Катафатическое мышление – это один из основных соблазнов науки. Может ли здесь быть какое-либо противоядие? «Много-много лет тому назад, когда я был еще подростком, – говорит митр. Антоний Сурожский, – отец мне сказал: “Возьми за правило думать больше, чем читаешь, потому что твоя память всегда будет действовать быстрее, чем ум и сердце”. Я положил это правилом во всей своей духовной и умственной жизни, и то, что я стараюсь вам передать в этих беседах, это не плод собирания мыслей или сведений из источников, это мысли, которые постепенно у меня родились, росли, углублялись, зрели в течение семидесяти с лишним лет теперь в связи с чтением Ветхого и Нового Завета и отцов Церкви»[x]. Многознание уму не научает. Нельзя научиться мыслить многочтением. Наоборот, как справедливо замечает митр. Антоний, память будет опережать ум и сердце, а это значит, что мыслительная способность будет подавлена огромным потоком информации. Лучшее, к чему придет наш ум в этом информационном хватании – это к вскрытию внешних логических связей вброшенных в наш ум истин. Ведь чем быстрее поток знания, тем меньше надежды на то, что ум способен осмыслить информацию, сделать ее органичной частью себя самого. Информация не усвоена органично, она не проходит в наше сердце – она «застревает» в нашем рассудке. А рассудок кичится, он оперирует ей как некоей внешней для самого себя данностью. Нет подлинного и глубокого осмысления – нет и того ведения, которое, по мысли преп. Петра Дамаскина, рождает смирение. Мы не усваиваем знание органично, оно не погружает нас в должную меру нашего «незнания».

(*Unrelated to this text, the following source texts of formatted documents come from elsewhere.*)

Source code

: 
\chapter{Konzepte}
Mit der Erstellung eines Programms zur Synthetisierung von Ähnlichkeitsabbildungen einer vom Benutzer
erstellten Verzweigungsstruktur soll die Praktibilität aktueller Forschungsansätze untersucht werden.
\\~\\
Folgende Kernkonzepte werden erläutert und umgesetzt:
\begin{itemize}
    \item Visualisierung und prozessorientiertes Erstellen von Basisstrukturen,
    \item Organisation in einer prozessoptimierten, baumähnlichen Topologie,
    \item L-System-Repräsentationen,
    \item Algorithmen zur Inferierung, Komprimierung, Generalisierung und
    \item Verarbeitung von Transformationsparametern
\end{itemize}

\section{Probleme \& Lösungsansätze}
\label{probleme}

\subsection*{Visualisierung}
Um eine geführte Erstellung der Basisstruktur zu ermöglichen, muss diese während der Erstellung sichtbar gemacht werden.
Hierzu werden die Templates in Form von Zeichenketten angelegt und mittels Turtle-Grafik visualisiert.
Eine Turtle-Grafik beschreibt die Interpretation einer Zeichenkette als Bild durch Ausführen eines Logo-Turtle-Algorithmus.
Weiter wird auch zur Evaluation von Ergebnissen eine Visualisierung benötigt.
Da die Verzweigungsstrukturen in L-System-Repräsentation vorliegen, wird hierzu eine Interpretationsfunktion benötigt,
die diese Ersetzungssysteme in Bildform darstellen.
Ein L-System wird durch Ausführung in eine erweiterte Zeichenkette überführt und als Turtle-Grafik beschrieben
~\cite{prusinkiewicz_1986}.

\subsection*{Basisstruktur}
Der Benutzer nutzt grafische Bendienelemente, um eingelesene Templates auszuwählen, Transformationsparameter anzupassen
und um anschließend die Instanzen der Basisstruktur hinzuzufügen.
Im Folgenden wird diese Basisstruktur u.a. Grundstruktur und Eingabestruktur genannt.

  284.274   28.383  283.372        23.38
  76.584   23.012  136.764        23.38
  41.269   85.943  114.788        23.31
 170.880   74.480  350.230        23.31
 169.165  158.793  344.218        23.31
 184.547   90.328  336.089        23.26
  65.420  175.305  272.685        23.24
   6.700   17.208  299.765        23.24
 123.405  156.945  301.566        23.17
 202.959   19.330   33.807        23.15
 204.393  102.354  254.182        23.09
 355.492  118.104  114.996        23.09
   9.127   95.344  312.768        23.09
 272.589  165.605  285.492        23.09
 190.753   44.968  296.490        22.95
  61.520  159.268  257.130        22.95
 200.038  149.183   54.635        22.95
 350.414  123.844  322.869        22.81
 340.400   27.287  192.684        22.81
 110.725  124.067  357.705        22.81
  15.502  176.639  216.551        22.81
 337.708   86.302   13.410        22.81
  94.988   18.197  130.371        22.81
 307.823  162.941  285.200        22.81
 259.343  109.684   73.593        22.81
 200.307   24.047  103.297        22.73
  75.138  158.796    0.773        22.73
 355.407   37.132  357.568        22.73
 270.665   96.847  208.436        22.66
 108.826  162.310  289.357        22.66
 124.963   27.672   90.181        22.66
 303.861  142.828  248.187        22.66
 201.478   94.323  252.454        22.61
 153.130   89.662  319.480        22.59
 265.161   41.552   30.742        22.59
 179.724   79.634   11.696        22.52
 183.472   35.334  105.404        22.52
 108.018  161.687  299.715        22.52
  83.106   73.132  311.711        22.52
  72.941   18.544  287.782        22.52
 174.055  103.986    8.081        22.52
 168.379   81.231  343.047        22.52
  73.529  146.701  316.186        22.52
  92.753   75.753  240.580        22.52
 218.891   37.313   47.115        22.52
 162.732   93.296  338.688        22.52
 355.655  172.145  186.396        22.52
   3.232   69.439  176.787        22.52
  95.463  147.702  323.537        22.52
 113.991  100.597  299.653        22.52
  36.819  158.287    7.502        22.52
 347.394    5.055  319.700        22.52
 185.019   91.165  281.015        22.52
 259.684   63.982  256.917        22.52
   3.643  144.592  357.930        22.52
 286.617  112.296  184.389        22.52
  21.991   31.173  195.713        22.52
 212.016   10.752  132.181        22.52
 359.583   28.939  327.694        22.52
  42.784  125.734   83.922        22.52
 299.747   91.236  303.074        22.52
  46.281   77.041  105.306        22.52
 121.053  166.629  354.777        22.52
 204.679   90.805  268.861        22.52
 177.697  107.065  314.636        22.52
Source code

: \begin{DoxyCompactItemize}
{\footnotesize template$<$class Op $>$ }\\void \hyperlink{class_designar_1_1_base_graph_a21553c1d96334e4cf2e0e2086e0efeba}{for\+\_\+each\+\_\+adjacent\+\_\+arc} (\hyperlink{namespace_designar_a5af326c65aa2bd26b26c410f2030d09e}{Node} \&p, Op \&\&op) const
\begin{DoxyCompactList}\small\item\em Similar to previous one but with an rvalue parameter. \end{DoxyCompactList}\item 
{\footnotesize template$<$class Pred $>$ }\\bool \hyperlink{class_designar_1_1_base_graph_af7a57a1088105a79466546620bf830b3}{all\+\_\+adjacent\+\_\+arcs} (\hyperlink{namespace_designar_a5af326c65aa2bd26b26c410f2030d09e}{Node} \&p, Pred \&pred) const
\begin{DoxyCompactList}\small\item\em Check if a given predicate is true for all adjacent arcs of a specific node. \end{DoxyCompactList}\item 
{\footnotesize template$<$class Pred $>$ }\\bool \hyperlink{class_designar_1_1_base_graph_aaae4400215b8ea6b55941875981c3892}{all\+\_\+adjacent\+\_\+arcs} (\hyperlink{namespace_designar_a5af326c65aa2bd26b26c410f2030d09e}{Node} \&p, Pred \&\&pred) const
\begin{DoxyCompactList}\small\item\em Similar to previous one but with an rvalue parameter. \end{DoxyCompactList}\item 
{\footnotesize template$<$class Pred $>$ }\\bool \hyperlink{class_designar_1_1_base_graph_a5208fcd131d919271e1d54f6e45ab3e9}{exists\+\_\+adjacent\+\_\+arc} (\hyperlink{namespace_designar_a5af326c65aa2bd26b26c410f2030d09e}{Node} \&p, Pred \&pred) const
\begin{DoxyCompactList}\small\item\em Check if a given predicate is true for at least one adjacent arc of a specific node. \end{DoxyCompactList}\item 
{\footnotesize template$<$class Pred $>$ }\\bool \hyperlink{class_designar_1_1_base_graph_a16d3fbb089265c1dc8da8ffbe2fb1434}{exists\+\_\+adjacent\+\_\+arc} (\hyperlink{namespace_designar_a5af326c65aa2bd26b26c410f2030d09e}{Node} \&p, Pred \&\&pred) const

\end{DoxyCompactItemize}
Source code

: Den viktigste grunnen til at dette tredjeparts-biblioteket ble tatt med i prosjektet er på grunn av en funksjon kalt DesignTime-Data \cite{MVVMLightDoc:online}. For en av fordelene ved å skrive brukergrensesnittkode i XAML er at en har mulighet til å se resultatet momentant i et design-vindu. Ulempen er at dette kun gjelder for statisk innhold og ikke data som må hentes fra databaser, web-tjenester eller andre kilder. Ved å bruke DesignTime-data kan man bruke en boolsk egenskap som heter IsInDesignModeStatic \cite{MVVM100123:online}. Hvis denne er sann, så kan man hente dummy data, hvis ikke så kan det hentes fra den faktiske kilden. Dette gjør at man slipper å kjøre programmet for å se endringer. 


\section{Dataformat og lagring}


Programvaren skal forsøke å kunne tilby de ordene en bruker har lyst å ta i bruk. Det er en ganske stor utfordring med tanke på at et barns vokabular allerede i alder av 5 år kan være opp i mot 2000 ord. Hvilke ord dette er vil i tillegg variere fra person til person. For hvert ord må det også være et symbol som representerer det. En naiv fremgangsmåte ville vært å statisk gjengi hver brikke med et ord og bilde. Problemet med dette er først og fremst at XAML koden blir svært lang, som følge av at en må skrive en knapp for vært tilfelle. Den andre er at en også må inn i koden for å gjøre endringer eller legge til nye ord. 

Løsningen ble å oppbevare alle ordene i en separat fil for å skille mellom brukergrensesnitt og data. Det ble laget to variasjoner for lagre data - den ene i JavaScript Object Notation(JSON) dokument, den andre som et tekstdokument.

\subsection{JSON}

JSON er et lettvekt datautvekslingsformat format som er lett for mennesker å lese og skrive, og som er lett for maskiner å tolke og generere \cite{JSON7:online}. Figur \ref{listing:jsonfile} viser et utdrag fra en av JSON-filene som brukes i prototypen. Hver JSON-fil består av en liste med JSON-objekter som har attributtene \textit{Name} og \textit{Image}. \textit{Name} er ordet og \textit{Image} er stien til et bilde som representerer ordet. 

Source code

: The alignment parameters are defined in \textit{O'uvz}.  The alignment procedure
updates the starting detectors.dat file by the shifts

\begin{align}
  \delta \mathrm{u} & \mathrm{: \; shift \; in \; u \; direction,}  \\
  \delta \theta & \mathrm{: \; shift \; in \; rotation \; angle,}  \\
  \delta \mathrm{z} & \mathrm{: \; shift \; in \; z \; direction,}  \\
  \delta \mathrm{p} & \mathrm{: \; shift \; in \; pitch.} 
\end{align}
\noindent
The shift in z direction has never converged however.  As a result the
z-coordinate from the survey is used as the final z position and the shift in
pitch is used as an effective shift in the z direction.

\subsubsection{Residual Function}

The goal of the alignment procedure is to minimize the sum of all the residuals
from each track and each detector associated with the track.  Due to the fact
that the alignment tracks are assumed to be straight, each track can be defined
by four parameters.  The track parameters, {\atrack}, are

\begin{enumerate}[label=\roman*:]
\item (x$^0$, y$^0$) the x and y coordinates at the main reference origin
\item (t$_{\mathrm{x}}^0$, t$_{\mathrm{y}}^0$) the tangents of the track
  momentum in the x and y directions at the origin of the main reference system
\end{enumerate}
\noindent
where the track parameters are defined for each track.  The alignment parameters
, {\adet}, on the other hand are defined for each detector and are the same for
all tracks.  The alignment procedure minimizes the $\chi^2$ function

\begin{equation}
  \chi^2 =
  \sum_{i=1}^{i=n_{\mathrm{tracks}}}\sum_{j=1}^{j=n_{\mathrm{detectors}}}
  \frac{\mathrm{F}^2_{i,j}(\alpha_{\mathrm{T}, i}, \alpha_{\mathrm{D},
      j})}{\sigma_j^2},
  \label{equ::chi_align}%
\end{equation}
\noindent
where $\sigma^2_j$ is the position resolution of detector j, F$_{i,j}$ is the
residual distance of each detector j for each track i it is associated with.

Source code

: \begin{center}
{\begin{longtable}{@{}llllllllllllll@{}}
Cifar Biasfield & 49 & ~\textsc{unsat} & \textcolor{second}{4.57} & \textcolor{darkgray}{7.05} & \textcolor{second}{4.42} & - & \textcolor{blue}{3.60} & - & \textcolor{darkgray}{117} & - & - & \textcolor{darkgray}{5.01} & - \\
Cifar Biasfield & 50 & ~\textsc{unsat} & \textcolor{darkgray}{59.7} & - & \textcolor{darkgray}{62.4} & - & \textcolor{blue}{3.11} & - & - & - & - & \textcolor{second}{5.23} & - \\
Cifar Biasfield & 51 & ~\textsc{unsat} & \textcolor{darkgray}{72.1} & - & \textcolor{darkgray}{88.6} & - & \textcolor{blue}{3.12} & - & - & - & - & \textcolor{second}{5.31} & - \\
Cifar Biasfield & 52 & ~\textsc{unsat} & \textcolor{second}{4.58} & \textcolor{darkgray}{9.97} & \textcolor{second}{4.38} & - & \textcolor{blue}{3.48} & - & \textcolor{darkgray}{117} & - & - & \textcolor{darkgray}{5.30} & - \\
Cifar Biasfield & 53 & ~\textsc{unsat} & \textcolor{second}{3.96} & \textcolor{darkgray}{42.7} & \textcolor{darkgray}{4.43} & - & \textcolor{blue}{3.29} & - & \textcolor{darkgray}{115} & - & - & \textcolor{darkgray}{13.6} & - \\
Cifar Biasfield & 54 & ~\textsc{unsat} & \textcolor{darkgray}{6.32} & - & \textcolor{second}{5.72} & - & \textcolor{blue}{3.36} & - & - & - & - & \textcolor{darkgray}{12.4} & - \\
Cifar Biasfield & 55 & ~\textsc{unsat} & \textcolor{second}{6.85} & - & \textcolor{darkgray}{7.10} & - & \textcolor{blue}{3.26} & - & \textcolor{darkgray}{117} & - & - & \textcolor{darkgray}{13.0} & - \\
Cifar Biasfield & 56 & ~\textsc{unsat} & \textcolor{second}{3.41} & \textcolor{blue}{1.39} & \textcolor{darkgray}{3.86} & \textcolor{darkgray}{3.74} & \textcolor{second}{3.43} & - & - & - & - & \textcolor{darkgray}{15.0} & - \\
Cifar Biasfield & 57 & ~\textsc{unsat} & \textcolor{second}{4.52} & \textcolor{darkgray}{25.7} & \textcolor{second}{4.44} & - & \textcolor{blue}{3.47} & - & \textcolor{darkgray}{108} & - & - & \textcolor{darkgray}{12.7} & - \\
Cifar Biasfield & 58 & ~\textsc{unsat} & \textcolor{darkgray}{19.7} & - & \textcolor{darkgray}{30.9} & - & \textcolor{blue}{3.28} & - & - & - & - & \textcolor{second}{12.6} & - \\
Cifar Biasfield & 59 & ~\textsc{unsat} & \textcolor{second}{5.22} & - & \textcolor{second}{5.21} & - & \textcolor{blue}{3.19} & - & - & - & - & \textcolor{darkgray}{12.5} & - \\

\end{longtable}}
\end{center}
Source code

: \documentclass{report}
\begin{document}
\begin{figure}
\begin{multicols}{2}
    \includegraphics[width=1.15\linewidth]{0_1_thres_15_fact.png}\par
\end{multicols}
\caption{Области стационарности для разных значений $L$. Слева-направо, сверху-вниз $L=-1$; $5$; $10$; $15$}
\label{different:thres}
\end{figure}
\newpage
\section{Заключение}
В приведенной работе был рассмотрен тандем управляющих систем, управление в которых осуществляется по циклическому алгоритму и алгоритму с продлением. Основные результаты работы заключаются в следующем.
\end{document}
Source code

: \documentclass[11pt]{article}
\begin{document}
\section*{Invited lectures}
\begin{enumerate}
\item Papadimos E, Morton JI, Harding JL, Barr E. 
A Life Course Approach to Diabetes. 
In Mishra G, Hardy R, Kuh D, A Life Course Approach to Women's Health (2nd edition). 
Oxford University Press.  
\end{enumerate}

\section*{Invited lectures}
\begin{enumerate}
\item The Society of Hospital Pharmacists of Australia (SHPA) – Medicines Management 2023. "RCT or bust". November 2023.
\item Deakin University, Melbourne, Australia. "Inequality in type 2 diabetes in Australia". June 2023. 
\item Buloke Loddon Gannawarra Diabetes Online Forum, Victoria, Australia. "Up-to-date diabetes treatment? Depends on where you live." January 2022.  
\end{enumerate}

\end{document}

Многочтение не вредно, когда человек сформировал глубокий и устойчивый смысловой внутренний стержень, когда поток информации не способен подавить внутреннюю осмысленность. Такой человек дает оценку полученным знаниям, органично включает их в свой внутренний мир. Здесь уже есть сформированная осмысленность происходящего, и каждому новому смыслу уже заготовлено свое место. Один из главных критериев, по которым мы можем определить в себе наличие этого смыслового стержня – это наше медленное мышление. Мышление должно быть медленным, размеренным, глубоким. Первый признак губительного «хватания» знаний – это наша потеря нашего медленного вдумчивого мышления. Любое знание, выводящее нас из медленной раздумчивости, способно нанести вред нашему уму. Наше богословие должно быть нашим вдумчивым богомыслием, нашим опытным апофатическим богопознанием. Богословие будет соответствовать молитве только тогда, когда оно будет производной медленного и вдумчивого мышления. « Чувством молитвы,пишет авва Евагрий,является глубокое раздумие (σύννοια μετ’ ἐυλάβειας)»[xi]. Это «раздумие» и есть наша способность мыслить медленно и вдумчиво. Медленное мышление мы можем если не отождествить с молитвой, то по крайней мере отнести к ее области. Вне молитвы богословие превращается в надменную дерзость, в цинизм. Богомыслие становится вольномыслием тогда, когда человек теряет меру собственного «незнания», когда уверенность в самом себе и своих знаниях разрушает чувство глубокой внутренней осторожности.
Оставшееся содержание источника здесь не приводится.